Frank Rijkaard's last match as a player brought the European Cup to Holland when he was the wise old head in the young Ajax side which defeated his old club Milan in 1995. Now the Dutch FA is hoping that as a coach he can pull off the same trick for the national side.
Rijkaard has signed a two-year contract to lead the national team to the European Championship in 2000, which Holland is co-hosting with Belgium, with an option for a further two years. He becomes the first black man to manage a side which has in recent years been plagued by stories of racial tension.
Rijkaard was a member of the Dutch team which won the 1988 European Championship, winning 73 caps in total and scoring 10 goals from midfield. The Surinam-born defender, was then sent off in the 1990 World Cup quarter-final for spitting at Germany's Rudy Voller.
His deputy will be Johan Neeskens, a star of the great Dutch side of the 1970s and a fellow graduate of the Dutch FA's accelerated coaching programme for leading ex-players.
The fact that Rijkaard and Neeskens were assistants to the France '98 coach Guus Hiddink will provide valuable continuity, although the Dutch FA is believed to have approached Johan Cruyff and the former Celtic coach Wim Jansen before skipping a generation and opting for Rijkaard, aged 35.
"I cannot deny that this was a surprise for me," Rijkaard said. "I am unbelievably happy."

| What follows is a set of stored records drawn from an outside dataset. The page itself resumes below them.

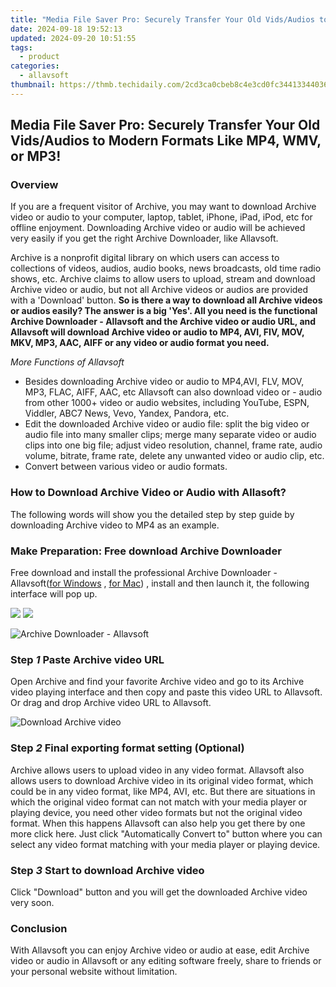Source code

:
 ```yaml
---
title: "Media File Saver Pro: Securely Transfer Your Old Vids/Audios to Modern Formats Like MP4, WMV, or MP3!"
date: 2024-09-18 19:52:13
updated: 2024-09-20 10:51:55
tags:
  - product
categories:
  - allavsoft
thumbnail: https://thmb.techidaily.com/2cd3ca0cbeb8c4e3cd0fc34413344036f23c5912ab89cbe4dfebf3e1ac0d9691.jpg
---
```


## Media File Saver Pro: Securely Transfer Your Old Vids/Audios to Modern Formats Like MP4, WMV, or MP3!

### Overview

If you are a frequent visitor of Archive, you may want to download Archive video or audio to your computer, laptop, tablet, iPhone, iPad, iPod, etc for offline enjoyment. Downloading Archive video or audio will be achieved very easily if you get the right Archive Downloader, like Allavsoft.

Archive is a nonprofit digital library on which users can access to collections of videos, audios, audio books, news broadcasts, old time radio shows, etc. Archive claims to allow users to upload, stream and download Archive video or audio, but not all Archive videos or audios are provided with a 'Download' button. **So is there a way to download all Archive videos or audios easily? The answer is a big 'Yes'. All you need is the functional Archive Downloader - Allavsoft and the Archive video or audio URL, and Allavsoft will download Archive video or audio to MP4, AVI, FIV, MOV, MKV, MP3, AAC, AIFF or any video or audio format you need.**

_More Functions of Allavsoft_

* Besides downloading Archive video or audio to MP4,AVI, FLV, MOV, MP3, FLAC, AIFF, AAC, etc Allavsoft can also download video or - audio from other 1000+ video or audio websites, including YouTube, ESPN, Viddler, ABC7 News, Vevo, Yandex, Pandora, etc.
* Edit the downloaded Archive video or audio file: split the big video or audio file into many smaller clips; merge many separate video or audio clips into one big file; adjust video resolution, channel, frame rate, audio volume, bitrate, frame rate, delete any unwanted video or audio clip, etc.
* Convert between various video or audio formats.

### How to Download Archive Video or Audio with Allasoft?

The following words will show you the detailed step by step guide by downloading Archive video to MP4 as an example.

### Make Preparation: Free download Archive Downloader

Free download and install the professional Archive Downloader - Allavsoft([for Windows](https://tools.techidaily.com/allavsoft/products/) , [for Mac](https://tools.techidaily.com/allavsoft/products/)) , install and then launch it, the following interface will pop up.

[![](https://www.allavsoft.com/how-to/../images/how-to/free-download-win.jpg)](https://tools.techidaily.com/allavsoft/products/) [![](https://www.allavsoft.com/how-to/../images/how-to/free-download-mac.jpg)](https://tools.techidaily.com/allavsoft/products/)

![Archive Downloader - Allavsoft](https://www.allavsoft.com/how-to/../images/allavsoft/screen-shot-600.jpg)

### Step _1_ Paste Archive video URL

Open Archive and find your favorite Archive video and go to its Archive video playing interface and then copy and paste this video URL to Allavsoft. Or drag and drop Archive video URL to Allavsoft.

![Download Archive video](https://www.allavsoft.com/how-to/../images/how-to/lynda-video-downloader/download-lynda-courses.jpg)

### Step _2_ Final exporting format setting (Optional)

Archive allows users to upload video in any video format. Allavsoft also allows users to download Archive video in its original video format, which could be in any video format, like MP4, AVI, etc. But there are situations in which the original video format can not match with your media player or playing device, you need other video formats but not the original video format. When this happens Allavsoft can also help you get there by one more click here. Just click "Automatically Convert to" button where you can select any video format matching with your media player or playing device.

### Step _3_ Start to download Archive video

Click "Download" button and you will get the downloaded Archive video very soon.

### Conclusion

With Allavsoft you can enjoy Archive video or audio at ease, edit Archive video or audio in Allavsoft or any editing software freely, share to friends or your personal website without limitation.

<ins class="adsbygoogle"
     style="display:block"
     data-ad-format="autorelaxed"
     data-ad-client="ca-pub-7571918770474297"
     data-ad-slot="1223367746"></ins>



<ins class="adsbygoogle"
     style="display:block"
     data-ad-client="ca-pub-7571918770474297"
     data-ad-slot="8358498916"
     data-ad-format="auto"
     data-full-width-responsive="true"></ins>
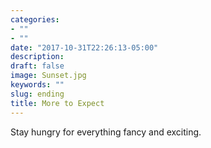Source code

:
 ```yaml
---
categories:
- ""
- ""
date: "2017-10-31T22:26:13-05:00"
description: 
draft: false
image: Sunset.jpg
keywords: ""
slug: ending
title: More to Expect
---
```

Stay hungry for everything fancy and exciting.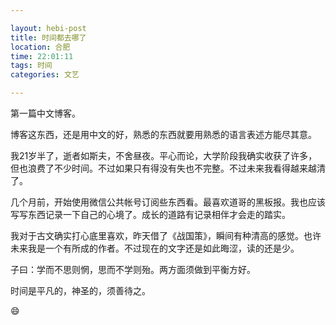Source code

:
 ```yaml
---

layout: hebi-post
title: 时间都去哪了
location: 合肥
time: 22:01:11
tags: 时间
categories: 文艺

---
```



第一篇中文博客。

博客这东西，还是用中文的好，熟悉的东西就要用熟悉的语言表述方能尽其意。

我21岁半了，逝者如斯夫，不舍昼夜。平心而论，大学阶段我确实收获了许多，但也浪费了不少时间。不过如果只有得没有失也不完整。不过未来我看得越来越清了。

几个月前，开始使用微信公共帐号订阅些东西看。最喜欢道哥的黑板报。我也应该写写东西记录一下自己的心境了。成长的道路有记录相伴才会走的踏实。

我对于古文确实打心底里喜欢，昨天借了《战国策》，瞬间有种清高的感觉。也许未来我是一个有所成的作者。不过现在的文字还是如此晦涩，读的还是少。

子曰：学而不思则惘，思而不学则殆。两方面须做到平衡方好。

时间是平凡的，神圣的，须善待之。

:smile:
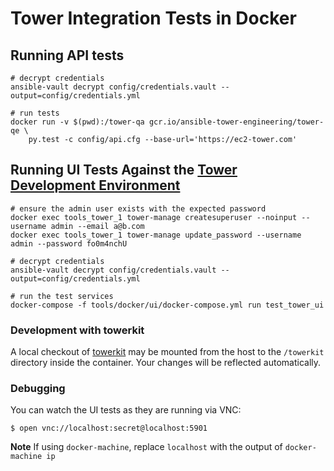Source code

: # Tower Integration Tests in Docker

## Running API tests
```shell
# decrypt credentials
ansible-vault decrypt config/credentials.vault --output=config/credentials.yml

# run tests
docker run -v $(pwd):/tower-qa gcr.io/ansible-tower-engineering/tower-qe \
    py.test -c config/api.cfg --base-url='https://ec2-tower.com'
```

## Running UI Tests Against the [Tower Development Environment](https://github.com/ansible/ansible-tower/blob/devel/CONTRIBUTING.md)

```shell
# ensure the admin user exists with the expected password
docker exec tools_tower_1 tower-manage createsuperuser --noinput --username admin --email a@b.com
docker exec tools_tower_1 tower-manage update_password --username admin --password fo0m4nchU

# decrypt credentials
ansible-vault decrypt config/credentials.vault --output=config/credentials.yml

# run the test services
docker-compose -f tools/docker/ui/docker-compose.yml run test_tower_ui
```

### Development with towerkit

A local checkout of [towerkit](https://github.com/ansible/towerkit) may be mounted from the host to the `/towerkit` directory inside the container. Your changes will be reflected automatically.

### Debugging

You can watch the UI tests as they are running via VNC:

```shell
$ open vnc://localhost:secret@localhost:5901
```

**Note** If using `docker-machine`, replace `localhost` with the output of `docker-machine ip`

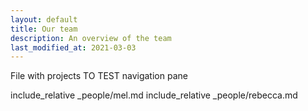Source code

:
 ```yaml
---
layout: default
title: Our team
description: An overview of the team
last_modified_at: 2021-03-03
---
```



File with projects
TO TEST navigation pane

include_relative _people/mel.md
include_relative _people/rebecca.md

It is notable that despite Ruud Gullit's conspicuous unemployment over the summer, Dutch football found no need to call upon his services. His reputation in England as a football brain has never travelled to the Netherlands.
After their good World Cup, the Dutch will be one of the favourites at Euro 2000 but while the championships are coming to Holland, the country's leading players are heading in the opposite direction.
Of the 18 players who took the field in France, only the goalkeeper Edwin van der Sar is committed to his home league. The De Boer brothers, Frank and Ronald, are still contracted to Ajax after losing their court case but remain determined to join the former Ajax coach Louis van Gaal at Barcelona, who already have six Dutch players on their books.
The Spanish League has its next transfer window in mid-December and Frank de Boer insisted: "Either we play with Ajax until December and then go to Barcelona, or we stay at Ajax the whole season and then start next year with Barcelona. It's just a matter of time."